Indian life insurance companies have shown that their recovery from the pandemic remains robust, a sign that future profitability would improve.
All listed life insurers reported a sharp year-on-year increase in their new business premium and a significant improvement in their profitability metrics. That said, some were better than others in terms of the quality of growth and therefore have a brighter profitability outlook.
SBI Life Insurance Company Ltd’s June quarter metrics show that it pays to be the largest in the industry segment. Even so, SBI Life has made its investors happy by exceeding their expectations on business growth and trumping competition on profitability metrics.
A key indicator of future profitability is the value of new business. It measures the expected profits from underwriting new policies during a given period. SBI Life’s value of new business margin surged to 30.4 percent for the June quarter, well above HDFC Life Insurance Company Ltd’s 26.4 percent and a shade lower than 31 percent of ICICI Prudential Life Insurance Company Ltd (ICICI Prulife).
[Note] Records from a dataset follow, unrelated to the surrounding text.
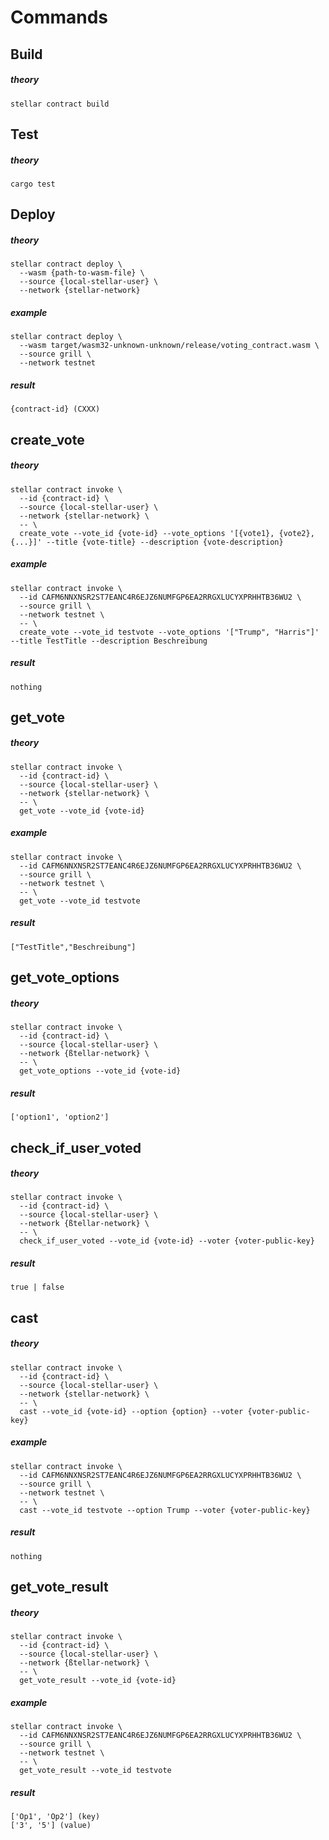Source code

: # Commands

## Build

<h5>theory</h5>

```
stellar contract build
```

## Test

<h5>theory</h5>

```
cargo test
```

## Deploy

<h5>theory</h5>

```
stellar contract deploy \
  --wasm {path-to-wasm-file} \
  --source {local-stellar-user} \
  --network {stellar-network}
```

<h5>example</h5>

```
stellar contract deploy \
  --wasm target/wasm32-unknown-unknown/release/voting_contract.wasm \
  --source grill \
  --network testnet
```

<h5>result</h5>

```
{contract-id} (CXXX)
```

## create_vote

<h5>theory</h5>

```
stellar contract invoke \
  --id {contract-id} \
  --source {local-stellar-user} \
  --network {stellar-network} \
  -- \
  create_vote --vote_id {vote-id} --vote_options '[{vote1}, {vote2}, {...}]' --title {vote-title} --description {vote-description}
```

<h5>example</h5>

```
stellar contract invoke \
  --id CAFM6NNXNSR2ST7EANC4R6EJZ6NUMFGP6EA2RRGXLUCYXPRHHTB36WU2 \
  --source grill \
  --network testnet \
  -- \
  create_vote --vote_id testvote --vote_options '["Trump", "Harris"]' --title TestTitle --description Beschreibung
```

<h5>result</h5>

```
nothing
```

## get_vote

<h5>theory</h5>

```
stellar contract invoke \
  --id {contract-id} \
  --source {local-stellar-user} \
  --network {stellar-network} \
  -- \
  get_vote --vote_id {vote-id}
```

<h5>example</h5>

```
stellar contract invoke \
  --id CAFM6NNXNSR2ST7EANC4R6EJZ6NUMFGP6EA2RRGXLUCYXPRHHTB36WU2 \
  --source grill \
  --network testnet \
  -- \
  get_vote --vote_id testvote
```

<h5>result</h5>

```
["TestTitle","Beschreibung"]
```

## get_vote_options

<h5>theory</h5>

```
stellar contract invoke \
  --id {contract-id} \
  --source {local-stellar-user} \
  --network {ßtellar-network} \
  -- \
  get_vote_options --vote_id {vote-id}
```

<h5>result</h5>

```
['option1', 'option2']
```

## check_if_user_voted

<h5>theory</h5>

```
stellar contract invoke \
  --id {contract-id} \
  --source {local-stellar-user} \
  --network {ßtellar-network} \
  -- \
  check_if_user_voted --vote_id {vote-id} --voter {voter-public-key}
```

<h5>result</h5>

```
true | false
```

## cast

<h5>theory</h5>

```
stellar contract invoke \
  --id {contract-id} \
  --source {local-stellar-user} \
  --network {stellar-network} \
  -- \
  cast --vote_id {vote-id} --option {option} --voter {voter-public-key}
```

<h5>example</h5>

```
stellar contract invoke \
  --id CAFM6NNXNSR2ST7EANC4R6EJZ6NUMFGP6EA2RRGXLUCYXPRHHTB36WU2 \
  --source grill \
  --network testnet \
  -- \
  cast --vote_id testvote --option Trump --voter {voter-public-key}
```

<h5>result</h5>

```
nothing
```

## get_vote_result

<h5>theory</h5>

```
stellar contract invoke \
  --id {contract-id} \
  --source {local-stellar-user} \
  --network {ßtellar-network} \
  -- \
  get_vote_result --vote_id {vote-id}
```

<h5>example</h5>

```
stellar contract invoke \
  --id CAFM6NNXNSR2ST7EANC4R6EJZ6NUMFGP6EA2RRGXLUCYXPRHHTB36WU2 \
  --source grill \
  --network testnet \
  -- \
  get_vote_result --vote_id testvote
```

<h5>result</h5>

```
['Op1', 'Op2'] (key)
['3', '5'] (value)
```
SBI Life, HDFC Life, ICICI Prulife
The growth in SBI Life’s value of new business (VNB) has also added to the bullishness among its investors. VNB more than doubled from a year ago for the life insurer unlike its peers that reported more modest 25-30 percent growth.
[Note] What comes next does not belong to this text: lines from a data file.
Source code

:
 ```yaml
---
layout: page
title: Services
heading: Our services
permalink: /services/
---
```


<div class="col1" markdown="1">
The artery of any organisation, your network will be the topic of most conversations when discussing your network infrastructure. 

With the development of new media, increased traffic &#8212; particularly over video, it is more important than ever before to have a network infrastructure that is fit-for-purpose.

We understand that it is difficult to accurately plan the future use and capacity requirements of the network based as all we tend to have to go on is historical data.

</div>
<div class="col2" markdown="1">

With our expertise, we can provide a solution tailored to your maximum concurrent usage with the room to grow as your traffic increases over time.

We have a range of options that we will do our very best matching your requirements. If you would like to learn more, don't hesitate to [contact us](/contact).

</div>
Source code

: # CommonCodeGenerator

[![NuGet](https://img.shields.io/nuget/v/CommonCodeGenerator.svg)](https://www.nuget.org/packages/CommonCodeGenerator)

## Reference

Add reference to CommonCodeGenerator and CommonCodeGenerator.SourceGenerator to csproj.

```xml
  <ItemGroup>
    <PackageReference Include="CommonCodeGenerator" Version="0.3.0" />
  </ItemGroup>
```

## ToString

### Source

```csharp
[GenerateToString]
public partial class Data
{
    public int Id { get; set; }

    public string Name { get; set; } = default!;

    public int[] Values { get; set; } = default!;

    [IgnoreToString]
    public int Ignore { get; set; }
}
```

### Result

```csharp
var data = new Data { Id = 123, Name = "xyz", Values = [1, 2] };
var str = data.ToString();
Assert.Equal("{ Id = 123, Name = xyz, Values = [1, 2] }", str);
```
Both VNB and margin improvement show that SBI Life is underwriting superior policies which is evident from its product mix as well. During the June quarter, the share of margin-friendly non-participatory products in the product mix rose to 65 percent while that of protection policies rose to 12 percent.
To be sure, rival HDFC Life still has a superior product mix with a share of 32 percent for protection in the overall portfolio. But analysts believe that the company may face some challenges.
“We are encouraged by an improving contribution of traditional products in the mix (+252bp YoY). However, the 25.9% YoY drop in individual protection was disappointing, thus paring the contribution in the mix by 263bp to 4.1%,” wrote those at Elara Securities Ltd in a July 20 note.
Bp is short for basis point. One basis point is one-hundredth of a percentage point.
ICICI Prulife has emerged as the dark horse by reporting a quick turnaround in business growth in recent quarters. Recall that the pandemic had hit the life insurer hard, especially when its product rejig had already tempered growth. Analysts expect the life insurer to post a 23 percent compound annual growth rate in its VNB over FY22-24. Those at Motilal Oswal Financial Services believe that this justifies a valuation of over two times the estimated embedded value for FY24.
HDFC Life shares are trading around 2.6 times its estimated embedded value while SBI Life shares traded at around twice estimated embedded value for FY24.
Note that SBI Life’s shares have surged nearly 20 percent in the past one year, outperforming its peers and the broad market. During the period, HDFC Life’s shares have dropped 3 percent but its valuation multiple is still higher than its peers. Shares of ICICI Prulife have gained a modest 11 percent and its valuation has improved.
This is where persistency ratios and product mix become critical. Life insurers need their policyholders to stick with them for as long as the cost of acquiring a customer is recovered.
The 13th month persistency ratio of HDFC Life at 93 percent is superior to that of SBI Life’s 85.6 percent and ICICI Prulife’s 85.5 percent. Further, the product mix too has a heavy share of protection plans that have a lower cost of customer acquisition but higher returns.SBI Life’s faster growth on a bigger balance sheet size has meant that investors believe a valuation relook is warranted. The life insurer would need to show a marked improvement in its persistency ratios to make valuations stick.